Mr. Banks is suing A. Medina, warden at Fremont Correctional Facility, and R. Wager, assistant warden at Fremont Correctional Facility, for denying the appeal from his disciplinary conviction. Mr. Banks cannot maintain claims against prison officials or administrators, such as Warden Medina and Assistant Warden Wager, on the basis that they denied his grievance appeal. The "denial of a grievance, by itself without any connection to the violation of constitutional rights alleged by plaintiff, does not establish personal participation under § 1983." Gallagher v. Shelton, 587 F.3d 1063, 1069 (10th Cir. 2009); see also Whitington v. Ortiz, No. 07-1425, 307 F.App'x. 179, 193 (10th Cir. Jan. 13, 2009) (unpublished) (stating that "the denial of the grievances alone is insufficient to establish personal participation in the alleged constitutional violations.") (internal quotation marks and citation omitted); Stewart v.
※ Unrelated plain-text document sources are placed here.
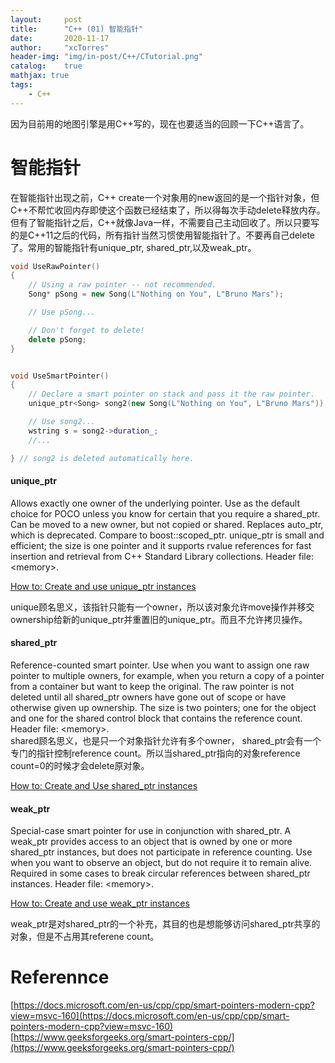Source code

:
 ```yaml
---
layout:     post
title:      "C++ (01) 智能指针"
date:       2020-11-17
author:     "xcTorres"
header-img: "img/in-post/C++/CTutorial.png"
catalog:    true
mathjax: true
tags:
    - C++
---  
```


因为目前用的地图引擎是用C++写的，现在也要适当的回顾一下C++语言了。


# 智能指针
在智能指针出现之前，C++ create一个对象用的new返回的是一个指针对象，但C++不帮忙收回内存即使这个函数已经结束了，所以得每次手动delete释放内存。但有了智能指针之后，C++就像Java一样，不需要自己主动回收了。所以只要写的是C++11之后的代码，所有指针当然习惯使用智能指针了。不要再自己delete了。常用的智能指针有unique_ptr, shared_ptr,以及weak_ptr。

```cpp
void UseRawPointer()
{
    // Using a raw pointer -- not recommended.
    Song* pSong = new Song(L"Nothing on You", L"Bruno Mars"); 

    // Use pSong...

    // Don't forget to delete!
    delete pSong;   
}


void UseSmartPointer()
{
    // Declare a smart pointer on stack and pass it the raw pointer.
    unique_ptr<Song> song2(new Song(L"Nothing on You", L"Bruno Mars"));

    // Use song2...
    wstring s = song2->duration_;
    //...

} // song2 is deleted automatically here.
```

#### unique_ptr
Allows exactly one owner of the underlying pointer. Use as the default choice for POCO unless you know for certain that you require a shared_ptr. Can be moved to a new owner, but not copied or shared. Replaces auto_ptr, which is deprecated. Compare to boost::scoped_ptr. unique_ptr is small and efficient; the size is one pointer and it supports rvalue references for fast insertion and retrieval from C++ Standard Library collections. Header file:  \<memory>\.   

[How to: Create and use unique_ptr instances](https://docs.microsoft.com/en-us/cpp/cpp/how-to-create-and-use-unique-ptr-instances?view=msvc-160)  

unique顾名思义，该指针只能有一个owner，所以该对象允许move操作并移交ownership给新的unique_ptr并重置旧的unique_ptr。而且不允许拷贝操作。

#### shared_ptr  
Reference-counted smart pointer. Use when you want to assign one raw pointer to multiple owners, for example, when you return a copy of a pointer from a container but want to keep the original. The raw pointer is not deleted until all shared_ptr owners have gone out of scope or have otherwise given up ownership. The size is two pointers; one for the object and one for the shared control block that contains the reference count. Header file:  \<memory>\.   
shared顾名思义，也是只一个对象指针允许有多个owner， shared_ptr会有一个专门的指针控制reference count。所以当shared_ptr指向的对象reference count=0的时候才会delete原对象。


[How to: Create and Use shared_ptr instances](https://docs.microsoft.com/en-us/cpp/cpp/how-to-create-and-use-shared-ptr-instances?view=msvc-160)

#### weak_ptr
Special-case smart pointer for use in conjunction with shared_ptr. A weak_ptr provides access to an object that is owned by one or more shared_ptr instances, but does not participate in reference counting. Use when you want to observe an object, but do not require it to remain alive. Required in some cases to break circular references between shared_ptr instances. Header file: \<memory>\.

[How to: Create and use weak_ptr instances](https://docs.microsoft.com/en-us/cpp/cpp/how-to-create-and-use-weak-ptr-instances?view=msvc-160)    

weak_ptr是对shared_ptr的一个补充，其目的也是想能够访问shared_ptr共享的对象，但是不占用其referene count。



# Referennce  
[https://docs.microsoft.com/en-us/cpp/cpp/smart-pointers-modern-cpp?view=msvc-160](https://docs.microsoft.com/en-us/cpp/cpp/smart-pointers-modern-cpp?view=msvc-160)
[https://www.geeksforgeeks.org/smart-pointers-cpp/](https://www.geeksforgeeks.org/smart-pointers-cpp/)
Beach, 701 F.3d 1322, 1328 (10th Cir. 2012) (denial of a grievance appeal is insufficient for § 1983 liability).
Accordingly, it is
ORDERED that the claims asserted against the Colorado Department of Corrections, Warden A. Medina, and Assistant Warden R. Wager are dismissed pursuant to 28 U.S.C. § 1915(e)(2)(B) as legally frivolous. It is
FURTHER ORDERED that the clerk of the Court remove the Colorado Department of Corrections, A. Medina, and R. Wager as parties to this lawsuit. It is
FURTHER ORDERED that remaining claims and the case are drawn to a presiding judge and, if appropriate, to a magistrate judge. It is
FURTHER ORDERED that the only remaining Defendants are Captain Katzenmeyer, Stephanie Englar, J. Scollard, C. Soares, Captain Arguello, Sergeant Crosley, Correctional Officer Malbranche, and Captain Quattlebaum.